There are good love songs. There are the ones that are subtle in their lyrics and powerful in their meaning. They are simple, yet they are sublime. They make you stop and breathe for a moment, remembering, wishing and longing. Eric Clapton has "The Way You Look Tonight." Etta James has "At Last." The Beatles have "Here, There, Everywhere." Never overly enthusiastic, they are calm and sure in their adoration. Then there are the other love songs, the poppy, teenager crush songs that are quick to name their desire. They are the Backstreet Boys crooning "As Long As You Love Me" and Mandy Moore with "Candy." Even The Beatles had their follies: If Looped were a love song with you, Chicago, as the object of its affection, then Andrew Winston just wants to hold your hand.
Looped is a novel of broad scope in vision and a wide range of ambitious narratives. The storylines center around seven groups of people, all of whom are connected in some way, as they traverse through their lives in the year 2000. Opening at the dawn of the Millennium and marking its chapters with days and months as the year progresses, we follow these characters through the life-altering events that, in the end, bring them together.
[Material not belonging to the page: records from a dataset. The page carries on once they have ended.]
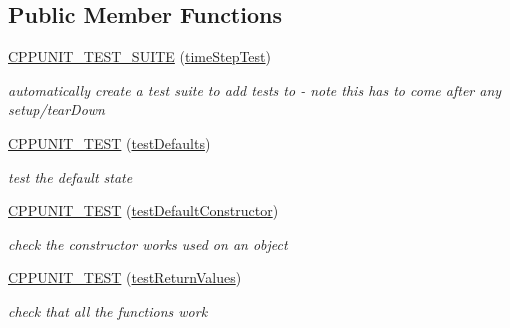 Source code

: \subsection*{Public Member Functions}
\begin{DoxyCompactItemize}
\item 
\mbox{\label{classtimeStepTest_a33172d5eb5f67ad6eb8ef3e04baed49c}} 
\mbox{\hyperlink{classtimeStepTest_a33172d5eb5f67ad6eb8ef3e04baed49c}{C\+P\+P\+U\+N\+I\+T\+\_\+\+T\+E\+S\+T\+\_\+\+S\+U\+I\+TE}} (\mbox{\hyperlink{classtimeStepTest}{time\+Step\+Test}})
\begin{DoxyCompactList}\small\item\em automatically create a test suite to add tests to -\/ note this has to come after any setup/tear\+Down \end{DoxyCompactList}\item 
\mbox{\label{classtimeStepTest_a8dd61267ca389d04a8db4776b64eee9a}} 
\mbox{\hyperlink{classtimeStepTest_a8dd61267ca389d04a8db4776b64eee9a}{C\+P\+P\+U\+N\+I\+T\+\_\+\+T\+E\+ST}} (\mbox{\hyperlink{classtimeStepTest_ae501f2f63633a2b24c4cfc1f9c33f96b}{test\+Defaults}})
\begin{DoxyCompactList}\small\item\em test the default state \end{DoxyCompactList}\item 
\mbox{\label{classtimeStepTest_a215e48294ca13fb21cd703e31e80bf48}} 
\mbox{\hyperlink{classtimeStepTest_a215e48294ca13fb21cd703e31e80bf48}{C\+P\+P\+U\+N\+I\+T\+\_\+\+T\+E\+ST}} (\mbox{\hyperlink{classtimeStepTest_a3e6e3abcb3b887cd3ebbbacb3c6a812f}{test\+Default\+Constructor}})
\begin{DoxyCompactList}\small\item\em check the constructor works used on an object \end{DoxyCompactList}\item 
\mbox{\label{classtimeStepTest_a83693f088afb5b02ca85ede22866efbf}} 
\mbox{\hyperlink{classtimeStepTest_a83693f088afb5b02ca85ede22866efbf}{C\+P\+P\+U\+N\+I\+T\+\_\+\+T\+E\+ST}} (\mbox{\hyperlink{classtimeStepTest_abb17f1970e1ec459c524ef87870f651f}{test\+Return\+Values}})
\begin{DoxyCompactList}\small\item\em check that all the functions work \end{DoxyCompactList}\item 

\end{DoxyCompactItemize}
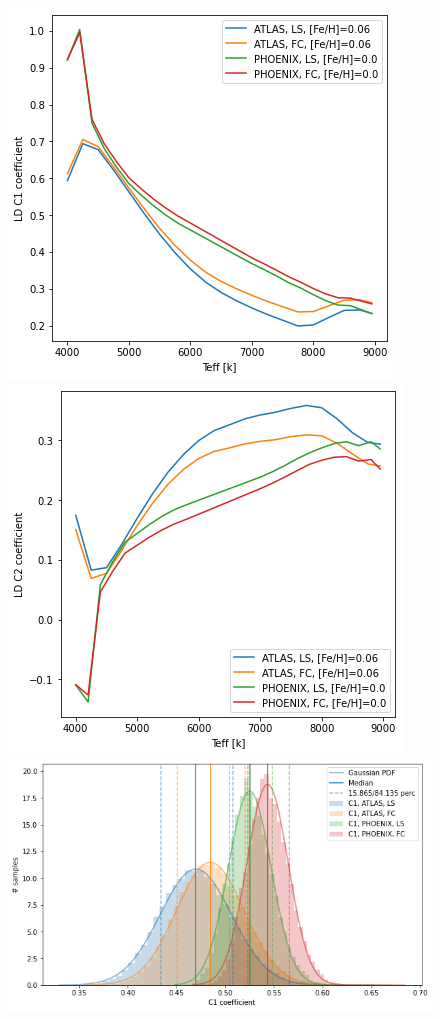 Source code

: \documentclass[a4paper,11pt,twocolumn]{article}
\begin{document}
\begin{figure}[H]
    \centering  
    \includegraphics[scale=0.5, angle=0]{../pictures/Claret2011/c1.png}
    \includegraphics[scale=0.5, angle=0]{../pictures/Claret2011/c2.png}
    \includegraphics[scale=0.35, angle=0]{../pictures/Claret2011/c1_comp.png}

\end{figure}
\end{document}
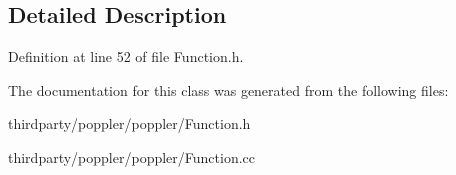 \subsection{Detailed Description}


Definition at line 52 of file Function.\+h.



The documentation for this class was generated from the following files\+:\begin{DoxyCompactItemize}
\item 
thirdparty/poppler/poppler/Function.\+h\item 
thirdparty/poppler/poppler/Function.\+cc\end{DoxyCompactItemize}
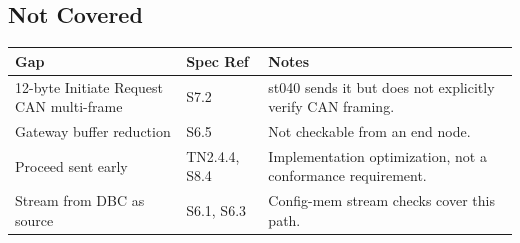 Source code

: \subsection{Not Covered}

\begin{tabular}{|p{4cm}|p{2.5cm}|p{6cm}|}
\hline
\textbf{Gap} & \textbf{Spec Ref} & \textbf{Notes} \\
\hline
12-byte Initiate Request CAN multi-frame & S7.2 & st040 sends it but does not explicitly verify CAN framing. \\
\hline
Gateway buffer reduction & S6.5 & Not checkable from an end node. \\
\hline
Proceed sent early & TN2.4.4, S8.4 & Implementation optimization, not a conformance requirement. \\
\hline
Stream from DBC as source & S6.1, S6.3 & Config-mem stream checks cover this path. \\
\hline
\end{tabular}


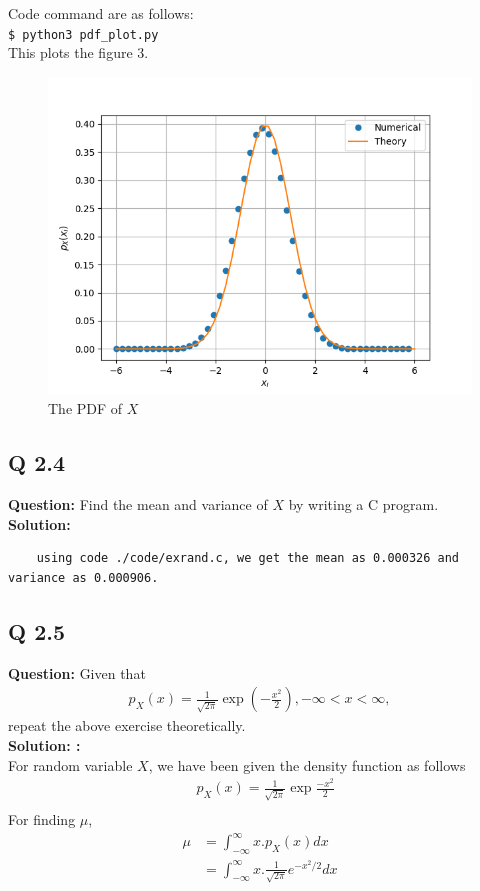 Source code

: \documentclass[journal,12pt,twocolumn]{IEEEtran}
\providecommand{\brak}[1]{\ensuremath{\left(#1\right)}}
\begin{document}
\noindent Code command are as follows:\\
\texttt{\$ python3 pdf\_plot.py}\\
This plots the figure 3.

\begin{figure}[!ht]
\centering
\includegraphics[width=\columnwidth]{./figs/Figure_3.png}
\caption{The PDF of $X$}
\label{fig:PDF_X}
\end{figure}




\subsection {Q 2.4}
\noindent \textbf{Question: } Find the mean and variance of $X$ by writing a C program.\\
\noindent \textbf{Solution: }\\
\begin{lstlisting}
    using code ./code/exrand.c, we get the mean as 0.000326 and variance as 0.000906.
\end{lstlisting}


\subsection {Q 2.5}
\noindent \textbf{Question: }Given that\\ 
\begin{align}
p_{X}(x) = \frac{1}{\sqrt{2\pi}}\exp\brak{-\frac{x^2}{2}}, -\infty < x < \infty,
\end{align}
repeat the above exercise theoretically.\\
\noindent \textbf{Solution: :}\\
For random variable $X$, we have been given the density function as follows
    \begin{align}
        &p_X(x) = \frac{1}{\sqrt{2\pi}}\exp{\frac{-x^2}{2}}\\
    \end{align}
For finding $\mu$,
\begin{align}
    \mu &= \int _ {- \infty} ^ {\infty} {x . p_X(x) dx} \\
    &= \int _ {- \infty} ^ {\infty} {x . \frac{1}{\sqrt{2 \pi}} e^{-x^2 / 2} dx}
\end{align}
\end{document}
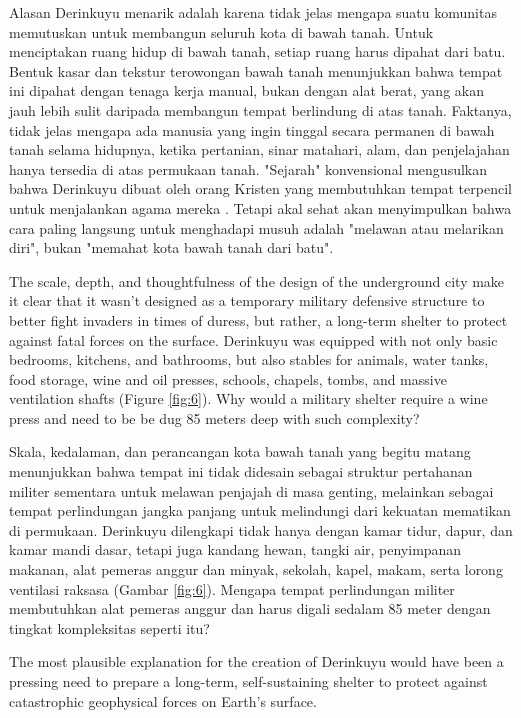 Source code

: \documentclass[10pt,twocolumn,letterpaper]{article}
\begin{document}
Alasan Derinkuyu menarik adalah karena tidak jelas mengapa suatu komunitas memutuskan untuk membangun seluruh kota di bawah tanah. Untuk menciptakan ruang hidup di bawah tanah, setiap ruang harus dipahat dari batu. Bentuk kasar dan tekstur terowongan bawah tanah menunjukkan bahwa tempat ini dipahat dengan tenaga kerja manual, bukan dengan alat berat, yang akan jauh lebih sulit daripada membangun tempat berlindung di atas tanah. Faktanya, tidak jelas mengapa ada manusia yang ingin tinggal secara permanen di bawah tanah selama hidupnya, ketika pertanian, sinar matahari, alam, dan penjelajahan hanya tersedia di atas permukaan tanah. "Sejarah" konvensional mengusulkan bahwa Derinkuyu dibuat oleh orang Kristen yang membutuhkan tempat terpencil untuk menjalankan agama mereka \cite{53}. Tetapi akal sehat akan menyimpulkan bahwa cara paling langsung untuk menghadapi musuh adalah "melawan atau melarikan diri", bukan "memahat kota bawah tanah dari batu".

The scale, depth, and thoughtfulness of the design of the underground city make it clear that it wasn't designed as a temporary military defensive structure to better fight invaders in times of duress, but rather, a long-term shelter to protect against fatal forces on the surface. Derinkuyu was equipped with not only basic bedrooms, kitchens, and bathrooms, but also stables for animals, water tanks, food storage, wine and oil presses, schools, chapels, tombs, and massive ventilation shafts (Figure \ref{fig:6}). Why would a military shelter require a wine press and need to be be dug 85 meters deep with such complexity?

Skala, kedalaman, dan perancangan kota bawah tanah yang begitu matang menunjukkan bahwa tempat ini tidak didesain sebagai struktur pertahanan militer sementara untuk melawan penjajah di masa genting, melainkan sebagai tempat perlindungan jangka panjang untuk melindungi dari kekuatan mematikan di permukaan. Derinkuyu dilengkapi tidak hanya dengan kamar tidur, dapur, dan kamar mandi dasar, tetapi juga kandang hewan, tangki air, penyimpanan makanan, alat pemeras anggur dan minyak, sekolah, kapel, makam, serta lorong ventilasi raksasa (Gambar \ref{fig:6}). Mengapa tempat perlindungan militer membutuhkan alat pemeras anggur dan harus digali sedalam 85 meter dengan tingkat kompleksitas seperti itu?

The most plausible explanation for the creation of Derinkuyu would have been a pressing need to prepare a long-term, self-sustaining shelter to protect against catastrophic geophysical forces on Earth's surface.
\end{document}
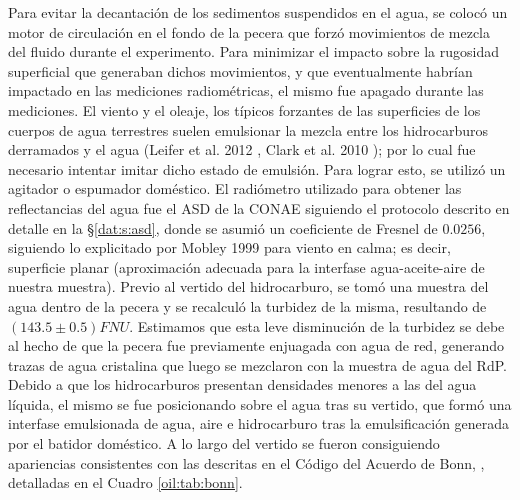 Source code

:     Para evitar la decantación de los sedimentos suspendidos en el agua, se colocó un motor de circulación en el fondo de la pecera que forzó movimientos de mezcla del fluido durante el experimento. Para minimizar el impacto sobre la rugosidad superficial que generaban dichos movimientos, y que eventualmente habrían impactado en las mediciones radiométricas, el mismo fue apagado durante las mediciones. El viento y el oleaje, los típicos forzantes de las superficies de los cuerpos de agua terrestres suelen emulsionar la mezcla entre los hidrocarburos derramados y el agua (Leifer et al. 2012 \cite{leifer2012}, Clark et al. 2010 \cite{clark2010}); por lo cual fue necesario intentar imitar dicho estado de emulsión. Para lograr esto, se utilizó un agitador o espumador doméstico.
    El radiómetro utilizado para obtener las reflectancias del agua fue el ASD de la CONAE siguiendo el protocolo descrito en detalle en la \S \ref{dat:s:asd}, donde se asumió un coeficiente de Fresnel de $0.0256$, siguiendo lo explicitado por Mobley 1999 \cite{mobley1999} para viento en calma; es decir, superficie planar (aproximación adecuada para la interfase agua-aceite-aire de nuestra muestra). Previo al vertido del hidrocarburo, se tomó una muestra del agua dentro de la pecera y se recalculó la turbidez de la misma, resultando de $(143.5\pm0.5) FNU$. Estimamos que esta leve disminución de la turbidez se debe al hecho de que la pecera fue previamente enjuagada con agua de red, generando trazas de agua cristalina que luego se mezclaron con la muestra de agua del RdP.
    Debido a que los hidrocarburos presentan densidades menores a las del agua líquida, el mismo se fue posicionando sobre el agua tras su vertido, que formó una interfase emulsionada de agua, aire e hidrocarburo tras la emulsificación generada por el batidor doméstico. A lo largo del vertido se fueron consiguiendo apariencias consistentes con las descritas en el Código del Acuerdo de Bonn, \cite{bonn2004}, detalladas en el Cuadro \ref{oil:tab:bonn}.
There is Alice who deals with Brad, her boyfriend, the band they have together and the losses and successes with both. There is Ellen, a film student whose father insists she support herself after she fails out of school, and Megan, the second half of a turbulent relationship. There is Nathan in his first gay relationship with Robin, a melodramatic chef. Elias runs a diner while coping with an estranged relationship with his daughter and granddaughter. A customer who becomes a friend, Ng, is the beneficiary of Elias's good heart as he tries to make his name in comic art. Another diner regular, Florence, tries to convince her sister-in-law that she is capable of carrying on after her husband's death. The Duchossois family struggles to remain intact as they deal with their homeless daughter's unexpected pregnancy, and Alphonse, who is Florence's mailman, comes to terms with his career-halting mistakes.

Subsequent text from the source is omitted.